Returning to the Bodybuilding.com data breach, the company announced that the breach may have affected certain customer information and after investigating the incident with the help of “external forensic consultants that specialize in cyber-attacks,” Bodybuilding.com says that it “could not rule out that personal information may have been accessed.” The company further confirmed that no full debit or credit card numbers could be accessed and stolen as the company only stored the last four digits and only for customers who opted to have their cards stored with their account information. Further, no social security numbers were compromised. As a precaution the company has reset all user passwords, meaning that users would have reset their passwords when logging onto the platform again.
The company stressed that while there was no conclusive proof that customers' personal information has been accessed, it did inform customers what information could be accessed in the event of a future breach. This information includes name, email address, billing/shipping addresses, phone number, order history, any communications with Bodybuilding.com, birthdate, and any information included in your BodySpace profile. One of the future ramifications of the breach may include attackers using emails designed to look like coming from Bodybuilding.com might be used in phishing attack campaigns.
To that extent the company explained that:
“If the email you received about this issue prompts you to click on a link, suggests you download an attachment, or asks you for information, the email was not sent by Bodybuilding.com and may be an attempt to steal your personal data. Avoid clicking on links or downloading attachments from such suspicious emails. Any link included in our email to users directs users to insert the Bodybuilding.com FAQs URL into your browser and does not request your personal data.”
The Good and the Bad
As mentioned above two health care companies also suffered breaches. How these breaches were handled presents the InfoSec community with a good example of how to handle a breach and how not to. The data breach involving the substance rehabilitation clinic Steps to Recovery located in Levittown, Pennsylvania, is an example of how not to handle a breach. In total, approximately 4.9 million documents containing personally identifiable information of substance abuse patients were left exposed by a misconfigured ElasticSearch database publicly accessible for more than two years, from 2016 to late 2018. The database contained two indexes totaling 1.45 GB worth of data and was found by Cloudflare Director of Trust and Safety Justin Paine while searching for exposed internet-enabled devices using Shodan.

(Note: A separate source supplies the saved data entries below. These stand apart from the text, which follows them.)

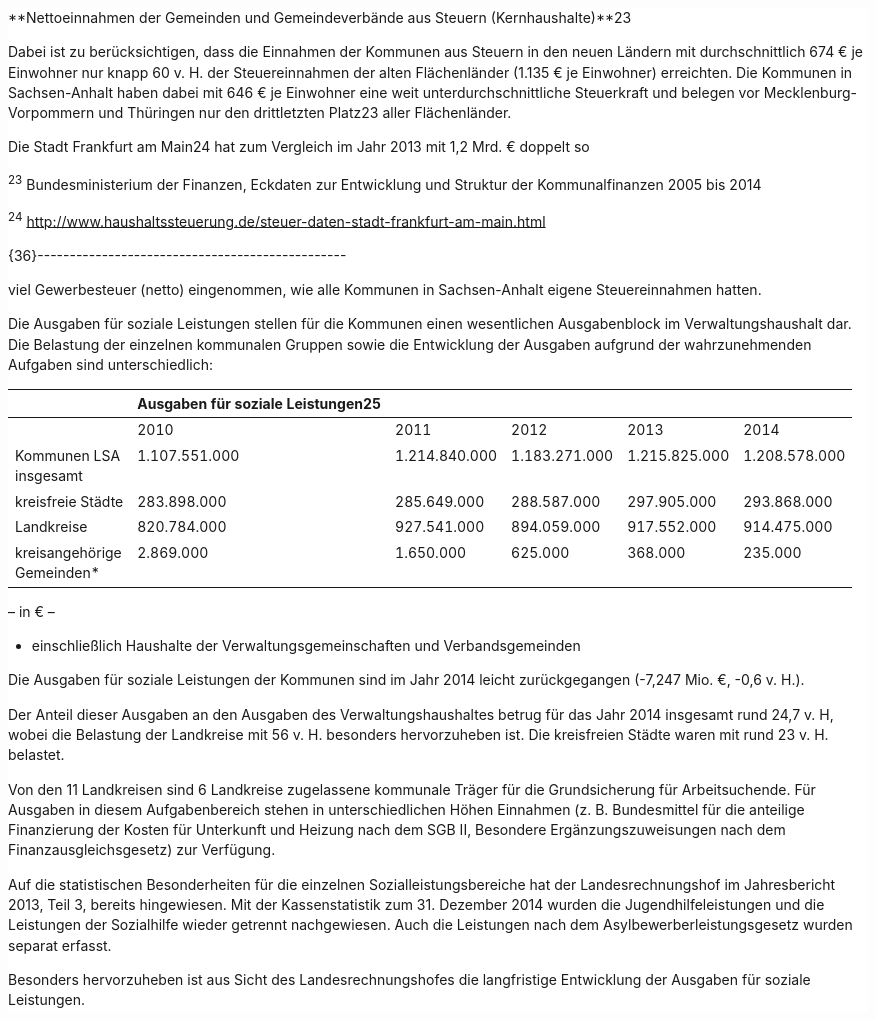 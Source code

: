 **Nettoeinnahmen der Gemeinden und Gemeindeverbände aus Steuern (Kernhaushalte)**23

Dabei ist zu berücksichtigen, dass die Einnahmen der Kommunen aus Steuern in den neuen Ländern mit durchschnittlich 674 € je Einwohner nur knapp 60 v. H. der Steuereinnahmen der alten Flächenländer (1.135 € je Einwohner) erreichten. Die Kommunen in Sachsen-Anhalt haben dabei mit 646 € je Einwohner eine weit unterdurchschnittliche Steuerkraft und belegen vor Mecklenburg-Vorpommern und Thüringen nur den drittletzten Platz23 aller Flächenländer.

Die Stadt Frankfurt am Main24 hat zum Vergleich im Jahr 2013 mit 1,2 Mrd. € doppelt so

<sup>23</sup> Bundesministerium der Finanzen, Eckdaten zur Entwicklung und Struktur der Kommunalfinanzen 2005 bis 2014

<sup>24</sup> http://www.haushaltssteuerung.de/steuer-daten-stadt-frankfurt-am-main.html

{36}------------------------------------------------

viel Gewerbesteuer (netto) eingenommen, wie alle Kommunen in Sachsen-Anhalt eigene Steuereinnahmen hatten.

Die Ausgaben für soziale Leistungen stellen für die Kommunen einen wesentlichen Ausgabenblock im Verwaltungshaushalt dar. Die Belastung der einzelnen kommunalen Gruppen sowie die Entwicklung der Ausgaben aufgrund der wahrzunehmenden Aufgaben sind unterschiedlich:

|                               | Ausgaben für soziale Leistungen25 |               |               |               |               |
|-------------------------------|-----------------------------------|---------------|---------------|---------------|---------------|
|                               | 2010                              | 2011          | 2012          | 2013          | 2014          |
| Kommunen LSA<br>insgesamt     | 1.107.551.000                     | 1.214.840.000 | 1.183.271.000 | 1.215.825.000 | 1.208.578.000 |
| kreisfreie Städte             | 283.898.000                       | 285.649.000   | 288.587.000   | 297.905.000   | 293.868.000   |
| Landkreise                    | 820.784.000                       | 927.541.000   | 894.059.000   | 917.552.000   | 914.475.000   |
| kreisangehörige<br>Gemeinden* | 2.869.000                         | 1.650.000     | 625.000       | 368.000       | 235.000       |

– in € –

* einschließlich Haushalte der Verwaltungsgemeinschaften und Verbandsgemeinden

Die Ausgaben für soziale Leistungen der Kommunen sind im Jahr 2014 leicht zurückgegangen (-7,247 Mio. €, -0,6 v. H.).

Der Anteil dieser Ausgaben an den Ausgaben des Verwaltungshaushaltes betrug für das Jahr 2014 insgesamt rund 24,7 v. H, wobei die Belastung der Landkreise mit 56 v. H. besonders hervorzuheben ist. Die kreisfreien Städte waren mit rund 23 v. H. belastet.

Von den 11 Landkreisen sind 6 Landkreise zugelassene kommunale Träger für die Grundsicherung für Arbeitsuchende. Für Ausgaben in diesem Aufgabenbereich stehen in unterschiedlichen Höhen Einnahmen (z. B. Bundesmittel für die anteilige Finanzierung der Kosten für Unterkunft und Heizung nach dem SGB II, Besondere Ergänzungszuweisungen nach dem Finanzausgleichsgesetz) zur Verfügung.

Auf die statistischen Besonderheiten für die einzelnen Sozialleistungsbereiche hat der Landesrechnungshof im Jahresbericht 2013, Teil 3, bereits hingewiesen. Mit der Kassenstatistik zum 31. Dezember 2014 wurden die Jugendhilfeleistungen und die Leistungen der Sozialhilfe wieder getrennt nachgewiesen. Auch die Leistungen nach dem Asylbewerberleistungsgesetz wurden separat erfasst.

Besonders hervorzuheben ist aus Sicht des Landesrechnungshofes die langfristige Entwicklung der Ausgaben für soziale Leistungen.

Paine contacted both the rehab center and the hosting provider they used to inform them of the exposed data. Steps to Recovery never responded, however, the hosting provider managed to get in touch with the rehabilitation clinic and “notified their customer who then promptly took action to disable access to the database.” Paine published his findings and stated that,
“Based on a random sample of 5,000 rows of data from the "infcharges" index, I observed 267 unique patients – or roughly 5.34% were unique. Assuming this trend continues, that would suggest the database contained roughly 146,316 unique patients. To reiterate – it's entirely possible this sample of 5,000 rows of data was not representative of the entire index of data though.”

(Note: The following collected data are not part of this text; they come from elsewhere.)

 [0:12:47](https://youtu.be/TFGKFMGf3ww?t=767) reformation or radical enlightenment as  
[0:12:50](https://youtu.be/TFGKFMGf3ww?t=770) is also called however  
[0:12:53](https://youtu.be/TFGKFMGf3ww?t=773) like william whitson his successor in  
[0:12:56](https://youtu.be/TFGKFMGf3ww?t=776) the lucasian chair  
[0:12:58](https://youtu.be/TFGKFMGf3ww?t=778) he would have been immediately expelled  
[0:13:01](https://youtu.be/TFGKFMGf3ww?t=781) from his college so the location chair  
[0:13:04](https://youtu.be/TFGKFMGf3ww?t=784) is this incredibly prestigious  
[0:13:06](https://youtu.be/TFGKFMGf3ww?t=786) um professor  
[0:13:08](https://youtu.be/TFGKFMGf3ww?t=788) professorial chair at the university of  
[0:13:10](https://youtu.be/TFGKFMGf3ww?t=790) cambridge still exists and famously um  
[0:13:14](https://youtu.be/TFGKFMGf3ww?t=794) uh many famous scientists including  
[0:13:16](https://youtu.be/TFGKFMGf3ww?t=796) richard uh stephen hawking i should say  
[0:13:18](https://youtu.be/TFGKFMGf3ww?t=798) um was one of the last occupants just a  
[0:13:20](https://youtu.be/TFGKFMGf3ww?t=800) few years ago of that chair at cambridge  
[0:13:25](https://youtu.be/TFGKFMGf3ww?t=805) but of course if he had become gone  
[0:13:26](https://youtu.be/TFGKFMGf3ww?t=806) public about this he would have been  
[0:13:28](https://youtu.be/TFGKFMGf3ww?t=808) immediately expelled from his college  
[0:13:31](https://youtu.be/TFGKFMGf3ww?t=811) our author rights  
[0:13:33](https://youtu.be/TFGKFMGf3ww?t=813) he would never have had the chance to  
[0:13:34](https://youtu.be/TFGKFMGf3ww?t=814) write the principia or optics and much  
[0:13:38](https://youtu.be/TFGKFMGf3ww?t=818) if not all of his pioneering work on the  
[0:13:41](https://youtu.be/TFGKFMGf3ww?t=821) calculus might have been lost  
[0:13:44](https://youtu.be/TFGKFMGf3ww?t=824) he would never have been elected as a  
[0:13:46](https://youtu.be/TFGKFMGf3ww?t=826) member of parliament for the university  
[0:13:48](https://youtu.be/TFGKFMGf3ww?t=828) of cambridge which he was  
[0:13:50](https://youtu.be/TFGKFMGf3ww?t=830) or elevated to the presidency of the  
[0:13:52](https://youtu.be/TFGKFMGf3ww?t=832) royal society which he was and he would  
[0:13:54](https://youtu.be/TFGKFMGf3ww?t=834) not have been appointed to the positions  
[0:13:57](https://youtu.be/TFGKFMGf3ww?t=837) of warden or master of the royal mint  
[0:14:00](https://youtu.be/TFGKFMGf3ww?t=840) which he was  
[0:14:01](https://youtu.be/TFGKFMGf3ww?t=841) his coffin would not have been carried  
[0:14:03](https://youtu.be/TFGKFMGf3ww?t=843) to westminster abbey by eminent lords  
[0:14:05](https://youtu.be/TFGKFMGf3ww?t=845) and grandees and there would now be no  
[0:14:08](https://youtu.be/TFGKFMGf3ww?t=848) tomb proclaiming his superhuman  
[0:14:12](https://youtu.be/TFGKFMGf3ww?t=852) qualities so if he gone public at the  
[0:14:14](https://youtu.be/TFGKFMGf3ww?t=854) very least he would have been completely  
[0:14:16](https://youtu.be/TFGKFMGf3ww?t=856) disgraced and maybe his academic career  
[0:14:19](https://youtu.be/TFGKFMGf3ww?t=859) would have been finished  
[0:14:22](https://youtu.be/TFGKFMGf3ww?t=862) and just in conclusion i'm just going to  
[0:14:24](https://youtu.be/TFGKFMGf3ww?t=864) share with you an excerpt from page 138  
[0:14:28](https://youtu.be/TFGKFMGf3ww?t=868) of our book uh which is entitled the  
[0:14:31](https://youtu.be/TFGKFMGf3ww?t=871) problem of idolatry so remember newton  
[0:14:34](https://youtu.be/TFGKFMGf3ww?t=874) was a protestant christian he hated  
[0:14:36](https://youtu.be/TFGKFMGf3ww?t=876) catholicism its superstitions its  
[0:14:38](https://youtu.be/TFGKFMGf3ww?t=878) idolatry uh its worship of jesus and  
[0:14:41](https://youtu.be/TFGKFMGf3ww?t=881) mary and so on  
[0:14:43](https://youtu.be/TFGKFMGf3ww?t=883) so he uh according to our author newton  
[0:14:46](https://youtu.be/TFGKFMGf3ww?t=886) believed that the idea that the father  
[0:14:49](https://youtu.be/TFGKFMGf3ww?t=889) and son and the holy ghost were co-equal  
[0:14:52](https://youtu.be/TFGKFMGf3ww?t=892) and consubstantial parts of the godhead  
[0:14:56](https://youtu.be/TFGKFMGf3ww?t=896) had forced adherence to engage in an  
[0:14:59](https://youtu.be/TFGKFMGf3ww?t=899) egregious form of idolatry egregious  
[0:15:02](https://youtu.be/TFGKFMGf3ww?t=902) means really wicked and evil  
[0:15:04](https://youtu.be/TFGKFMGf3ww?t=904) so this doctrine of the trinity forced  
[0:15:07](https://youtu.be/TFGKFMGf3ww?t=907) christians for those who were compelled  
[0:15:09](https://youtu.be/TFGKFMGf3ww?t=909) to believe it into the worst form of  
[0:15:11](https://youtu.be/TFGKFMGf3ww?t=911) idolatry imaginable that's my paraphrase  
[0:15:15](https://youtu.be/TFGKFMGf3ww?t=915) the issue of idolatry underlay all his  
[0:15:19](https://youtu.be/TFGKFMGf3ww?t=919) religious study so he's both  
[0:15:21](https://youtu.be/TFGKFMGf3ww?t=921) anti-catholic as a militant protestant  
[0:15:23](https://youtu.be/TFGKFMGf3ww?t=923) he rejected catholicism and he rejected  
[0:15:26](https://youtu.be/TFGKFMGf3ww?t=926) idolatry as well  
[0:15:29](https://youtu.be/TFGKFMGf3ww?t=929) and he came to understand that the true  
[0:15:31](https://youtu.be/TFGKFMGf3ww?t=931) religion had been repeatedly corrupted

At the time of writing Steps to Recovery has yet to acknowledge the leak. It is also unclear if they have informed patients possibly affected by the breach. Given the amount of personal information accessible, which includes the patient's age, birthdate, address, past addresses, the names of the patient's family members, their political affiliation, potential phone numbers, and email addresses, and stigma associated with substance abuse the company has been negligent in dealing with the problem. Ignoring the problem could potentially have unforeseen consequences for the patients whose data was exposed.
The second breach affecting a healthcare company involved Dallas, Texas-based firm EmCare Inc who announced the breach also on April 20, 2019. According to the company, a number of employees' email accounts had been accessed, potentially exposing the personal information of almost 60,000 people, including 31,000 patients. The company admitted personal information, including name, date of birth or age, and for some patients, clinical information. In addition, in some instances, Social Security and driver’s license numbers were exposed. The company also spoke to Bloomberg with the intention to minimize the impact of the breach. A measure never taken by Steps to Recovery.

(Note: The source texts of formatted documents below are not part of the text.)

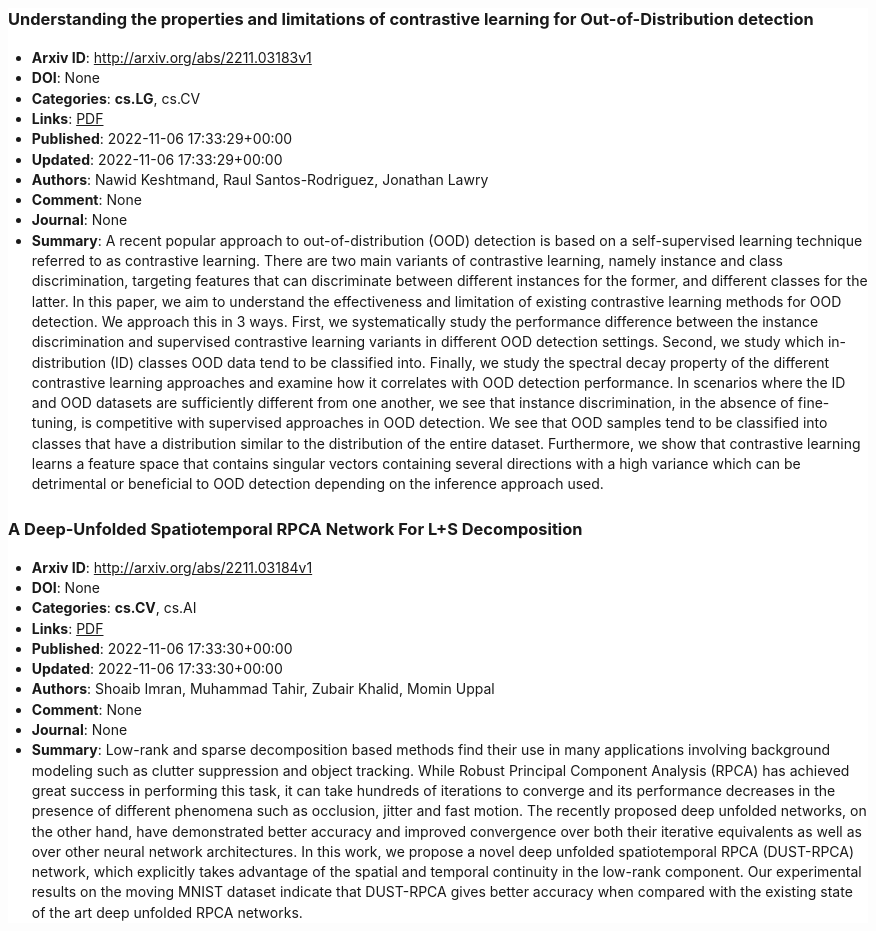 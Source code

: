 ### Understanding the properties and limitations of contrastive learning for Out-of-Distribution detection
- **Arxiv ID**: http://arxiv.org/abs/2211.03183v1
- **DOI**: None
- **Categories**: **cs.LG**, cs.CV
- **Links**: [PDF](http://arxiv.org/pdf/2211.03183v1)
- **Published**: 2022-11-06 17:33:29+00:00
- **Updated**: 2022-11-06 17:33:29+00:00
- **Authors**: Nawid Keshtmand, Raul Santos-Rodriguez, Jonathan Lawry
- **Comment**: None
- **Journal**: None
- **Summary**: A recent popular approach to out-of-distribution (OOD) detection is based on a self-supervised learning technique referred to as contrastive learning. There are two main variants of contrastive learning, namely instance and class discrimination, targeting features that can discriminate between different instances for the former, and different classes for the latter.   In this paper, we aim to understand the effectiveness and limitation of existing contrastive learning methods for OOD detection. We approach this in 3 ways. First, we systematically study the performance difference between the instance discrimination and supervised contrastive learning variants in different OOD detection settings. Second, we study which in-distribution (ID) classes OOD data tend to be classified into. Finally, we study the spectral decay property of the different contrastive learning approaches and examine how it correlates with OOD detection performance. In scenarios where the ID and OOD datasets are sufficiently different from one another, we see that instance discrimination, in the absence of fine-tuning, is competitive with supervised approaches in OOD detection. We see that OOD samples tend to be classified into classes that have a distribution similar to the distribution of the entire dataset. Furthermore, we show that contrastive learning learns a feature space that contains singular vectors containing several directions with a high variance which can be detrimental or beneficial to OOD detection depending on the inference approach used.



### A Deep-Unfolded Spatiotemporal RPCA Network For L+S Decomposition
- **Arxiv ID**: http://arxiv.org/abs/2211.03184v1
- **DOI**: None
- **Categories**: **cs.CV**, cs.AI
- **Links**: [PDF](http://arxiv.org/pdf/2211.03184v1)
- **Published**: 2022-11-06 17:33:30+00:00
- **Updated**: 2022-11-06 17:33:30+00:00
- **Authors**: Shoaib Imran, Muhammad Tahir, Zubair Khalid, Momin Uppal
- **Comment**: None
- **Journal**: None
- **Summary**: Low-rank and sparse decomposition based methods find their use in many applications involving background modeling such as clutter suppression and object tracking. While Robust Principal Component Analysis (RPCA) has achieved great success in performing this task, it can take hundreds of iterations to converge and its performance decreases in the presence of different phenomena such as occlusion, jitter and fast motion. The recently proposed deep unfolded networks, on the other hand, have demonstrated better accuracy and improved convergence over both their iterative equivalents as well as over other neural network architectures. In this work, we propose a novel deep unfolded spatiotemporal RPCA (DUST-RPCA) network, which explicitly takes advantage of the spatial and temporal continuity in the low-rank component. Our experimental results on the moving MNIST dataset indicate that DUST-RPCA gives better accuracy when compared with the existing state of the art deep unfolded RPCA networks.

EmCare’s response was an example of how companies should treat a breach, however, it was not without criticism. The criticisms center around the timeline followed by the company in notifying patients. The breach was discovered in February but it was not until April that the company began notifying those affected. Another criticism can be leveled at the company for allowing its employees to keep patients' clinical information unencrypted within their email accounts. However, for those employees and patients whose social security number or driving license numbers were impacted, EmCare has arranged a credit monitoring account with Experian's IdentityWorks. It will be of interest to see if Steps to Recovery takes any similar measures to help protect patients whose information was in entrusted to the company.